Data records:
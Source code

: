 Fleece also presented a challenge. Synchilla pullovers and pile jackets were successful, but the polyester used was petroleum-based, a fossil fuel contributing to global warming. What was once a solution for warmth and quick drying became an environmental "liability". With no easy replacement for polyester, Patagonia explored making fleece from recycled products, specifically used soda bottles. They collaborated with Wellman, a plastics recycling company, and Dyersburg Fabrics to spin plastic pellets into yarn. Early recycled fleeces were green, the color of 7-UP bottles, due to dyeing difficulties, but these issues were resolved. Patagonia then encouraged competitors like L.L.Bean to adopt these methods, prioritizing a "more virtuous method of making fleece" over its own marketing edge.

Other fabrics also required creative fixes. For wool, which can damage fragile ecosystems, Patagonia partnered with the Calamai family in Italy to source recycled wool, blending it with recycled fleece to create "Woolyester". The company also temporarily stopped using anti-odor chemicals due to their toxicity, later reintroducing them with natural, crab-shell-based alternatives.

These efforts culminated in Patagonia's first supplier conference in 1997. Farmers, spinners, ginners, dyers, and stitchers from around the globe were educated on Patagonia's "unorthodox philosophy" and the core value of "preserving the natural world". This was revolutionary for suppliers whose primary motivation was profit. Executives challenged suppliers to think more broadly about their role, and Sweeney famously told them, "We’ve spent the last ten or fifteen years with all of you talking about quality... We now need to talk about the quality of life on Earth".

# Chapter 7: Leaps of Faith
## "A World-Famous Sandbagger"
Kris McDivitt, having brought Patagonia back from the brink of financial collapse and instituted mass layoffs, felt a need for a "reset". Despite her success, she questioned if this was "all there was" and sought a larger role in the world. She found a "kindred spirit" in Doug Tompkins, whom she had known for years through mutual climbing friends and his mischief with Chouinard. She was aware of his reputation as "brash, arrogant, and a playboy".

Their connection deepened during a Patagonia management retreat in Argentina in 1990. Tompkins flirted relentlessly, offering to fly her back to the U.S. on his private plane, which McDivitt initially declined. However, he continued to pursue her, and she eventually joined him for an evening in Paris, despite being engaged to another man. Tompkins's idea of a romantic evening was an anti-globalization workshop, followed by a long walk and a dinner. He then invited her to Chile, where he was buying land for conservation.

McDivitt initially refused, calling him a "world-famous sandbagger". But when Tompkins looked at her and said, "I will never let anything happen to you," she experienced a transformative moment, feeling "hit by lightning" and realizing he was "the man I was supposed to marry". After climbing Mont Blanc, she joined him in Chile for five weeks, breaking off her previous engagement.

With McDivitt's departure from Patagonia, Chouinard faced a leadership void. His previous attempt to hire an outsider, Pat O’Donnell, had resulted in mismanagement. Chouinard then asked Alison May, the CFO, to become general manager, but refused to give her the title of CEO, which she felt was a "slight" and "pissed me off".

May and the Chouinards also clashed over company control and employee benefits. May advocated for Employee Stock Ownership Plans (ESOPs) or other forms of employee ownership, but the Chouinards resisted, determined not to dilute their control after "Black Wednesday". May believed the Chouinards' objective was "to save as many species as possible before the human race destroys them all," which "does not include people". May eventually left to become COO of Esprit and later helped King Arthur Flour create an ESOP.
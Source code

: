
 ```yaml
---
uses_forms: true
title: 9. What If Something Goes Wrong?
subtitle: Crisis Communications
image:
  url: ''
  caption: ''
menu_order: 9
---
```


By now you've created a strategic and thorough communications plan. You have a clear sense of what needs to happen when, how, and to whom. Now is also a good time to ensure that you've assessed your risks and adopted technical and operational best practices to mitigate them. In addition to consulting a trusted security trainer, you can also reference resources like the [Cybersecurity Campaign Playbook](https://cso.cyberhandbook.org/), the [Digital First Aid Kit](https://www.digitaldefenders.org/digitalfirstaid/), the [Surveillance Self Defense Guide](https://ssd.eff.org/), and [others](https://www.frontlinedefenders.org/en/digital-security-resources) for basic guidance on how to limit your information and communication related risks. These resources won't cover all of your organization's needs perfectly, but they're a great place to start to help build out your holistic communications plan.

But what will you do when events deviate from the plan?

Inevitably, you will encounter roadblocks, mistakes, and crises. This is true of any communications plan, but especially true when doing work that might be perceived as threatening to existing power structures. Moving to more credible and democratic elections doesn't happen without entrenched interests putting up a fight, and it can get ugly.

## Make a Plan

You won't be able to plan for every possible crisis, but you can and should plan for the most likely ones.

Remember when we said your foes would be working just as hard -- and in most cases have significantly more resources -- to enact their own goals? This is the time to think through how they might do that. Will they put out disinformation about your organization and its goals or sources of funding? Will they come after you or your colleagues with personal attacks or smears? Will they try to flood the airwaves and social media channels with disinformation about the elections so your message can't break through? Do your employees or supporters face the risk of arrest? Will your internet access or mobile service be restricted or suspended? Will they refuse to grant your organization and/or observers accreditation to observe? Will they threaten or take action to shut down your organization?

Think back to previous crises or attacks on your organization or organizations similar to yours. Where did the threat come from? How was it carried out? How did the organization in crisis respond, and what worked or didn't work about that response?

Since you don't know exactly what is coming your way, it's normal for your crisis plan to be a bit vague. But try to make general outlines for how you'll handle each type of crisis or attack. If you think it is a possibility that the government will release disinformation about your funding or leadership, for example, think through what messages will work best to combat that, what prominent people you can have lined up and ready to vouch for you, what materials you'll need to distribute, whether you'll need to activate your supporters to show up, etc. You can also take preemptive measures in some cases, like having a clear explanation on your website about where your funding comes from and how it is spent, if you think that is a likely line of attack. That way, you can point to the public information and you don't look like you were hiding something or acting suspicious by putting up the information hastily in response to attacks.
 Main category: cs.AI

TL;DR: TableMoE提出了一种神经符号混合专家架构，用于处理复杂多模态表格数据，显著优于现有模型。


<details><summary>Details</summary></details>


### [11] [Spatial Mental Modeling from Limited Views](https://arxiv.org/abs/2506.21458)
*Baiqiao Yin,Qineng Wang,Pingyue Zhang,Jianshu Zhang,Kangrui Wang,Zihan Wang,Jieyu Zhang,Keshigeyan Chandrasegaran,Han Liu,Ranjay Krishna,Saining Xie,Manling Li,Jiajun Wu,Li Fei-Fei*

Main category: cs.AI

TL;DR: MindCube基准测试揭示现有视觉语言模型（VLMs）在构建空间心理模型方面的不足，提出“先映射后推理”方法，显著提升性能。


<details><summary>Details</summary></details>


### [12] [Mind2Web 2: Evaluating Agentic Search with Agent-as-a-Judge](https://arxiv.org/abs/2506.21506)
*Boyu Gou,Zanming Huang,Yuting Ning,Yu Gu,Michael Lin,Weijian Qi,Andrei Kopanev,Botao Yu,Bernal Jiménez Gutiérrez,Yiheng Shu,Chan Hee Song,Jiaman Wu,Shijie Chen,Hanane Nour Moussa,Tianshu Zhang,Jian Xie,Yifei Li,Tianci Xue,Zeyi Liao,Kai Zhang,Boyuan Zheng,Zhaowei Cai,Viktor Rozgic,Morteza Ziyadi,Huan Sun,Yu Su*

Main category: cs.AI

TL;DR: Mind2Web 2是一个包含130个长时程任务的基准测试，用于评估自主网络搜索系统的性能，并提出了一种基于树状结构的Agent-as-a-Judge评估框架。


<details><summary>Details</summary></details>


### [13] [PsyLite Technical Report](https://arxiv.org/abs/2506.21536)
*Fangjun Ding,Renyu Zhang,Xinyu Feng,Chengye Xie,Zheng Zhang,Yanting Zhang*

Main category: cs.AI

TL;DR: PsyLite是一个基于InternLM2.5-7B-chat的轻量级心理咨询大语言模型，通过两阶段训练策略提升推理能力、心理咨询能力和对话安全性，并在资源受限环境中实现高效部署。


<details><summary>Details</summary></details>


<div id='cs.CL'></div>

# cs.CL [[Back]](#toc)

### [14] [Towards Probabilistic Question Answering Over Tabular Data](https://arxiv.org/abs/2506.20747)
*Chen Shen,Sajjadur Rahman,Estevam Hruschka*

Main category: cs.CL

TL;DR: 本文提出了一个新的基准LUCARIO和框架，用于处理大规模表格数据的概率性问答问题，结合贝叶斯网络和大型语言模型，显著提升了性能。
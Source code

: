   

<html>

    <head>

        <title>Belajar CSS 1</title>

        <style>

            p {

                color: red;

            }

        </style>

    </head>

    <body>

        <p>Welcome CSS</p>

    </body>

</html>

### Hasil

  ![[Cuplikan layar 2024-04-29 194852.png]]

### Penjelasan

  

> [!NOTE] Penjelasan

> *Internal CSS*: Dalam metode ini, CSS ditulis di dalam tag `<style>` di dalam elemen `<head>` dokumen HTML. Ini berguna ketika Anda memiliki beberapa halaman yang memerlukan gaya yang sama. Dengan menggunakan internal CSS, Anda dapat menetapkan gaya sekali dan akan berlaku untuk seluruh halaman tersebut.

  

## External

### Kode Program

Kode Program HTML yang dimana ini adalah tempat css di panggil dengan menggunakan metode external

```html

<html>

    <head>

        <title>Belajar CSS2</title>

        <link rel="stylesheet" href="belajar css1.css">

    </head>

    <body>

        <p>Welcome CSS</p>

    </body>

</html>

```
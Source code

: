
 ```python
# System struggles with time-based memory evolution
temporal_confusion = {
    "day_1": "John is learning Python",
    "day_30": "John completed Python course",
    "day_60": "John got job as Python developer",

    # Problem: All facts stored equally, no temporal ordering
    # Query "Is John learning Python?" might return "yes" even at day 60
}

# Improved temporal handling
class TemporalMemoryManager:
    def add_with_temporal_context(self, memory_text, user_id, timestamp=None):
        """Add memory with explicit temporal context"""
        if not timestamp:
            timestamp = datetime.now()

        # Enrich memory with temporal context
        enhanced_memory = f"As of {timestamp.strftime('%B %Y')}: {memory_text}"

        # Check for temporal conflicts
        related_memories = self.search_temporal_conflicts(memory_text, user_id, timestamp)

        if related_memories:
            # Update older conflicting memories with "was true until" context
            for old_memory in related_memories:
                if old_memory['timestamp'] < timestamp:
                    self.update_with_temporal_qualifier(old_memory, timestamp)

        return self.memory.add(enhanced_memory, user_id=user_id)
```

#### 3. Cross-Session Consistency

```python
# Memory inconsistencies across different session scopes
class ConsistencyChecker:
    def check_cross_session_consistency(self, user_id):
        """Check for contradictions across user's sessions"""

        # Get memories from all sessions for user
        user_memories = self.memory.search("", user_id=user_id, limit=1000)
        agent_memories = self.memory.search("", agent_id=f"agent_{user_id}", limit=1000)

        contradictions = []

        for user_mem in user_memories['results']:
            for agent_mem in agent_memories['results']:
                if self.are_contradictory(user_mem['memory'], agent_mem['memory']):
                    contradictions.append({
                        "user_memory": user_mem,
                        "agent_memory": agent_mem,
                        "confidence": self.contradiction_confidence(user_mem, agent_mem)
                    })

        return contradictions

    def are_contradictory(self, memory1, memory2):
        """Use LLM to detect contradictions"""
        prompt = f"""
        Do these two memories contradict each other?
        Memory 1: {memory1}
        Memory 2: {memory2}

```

Problem: With "happen" as the string to look for, count the matching lines above and give the number by itself.

Solution for this problem: 3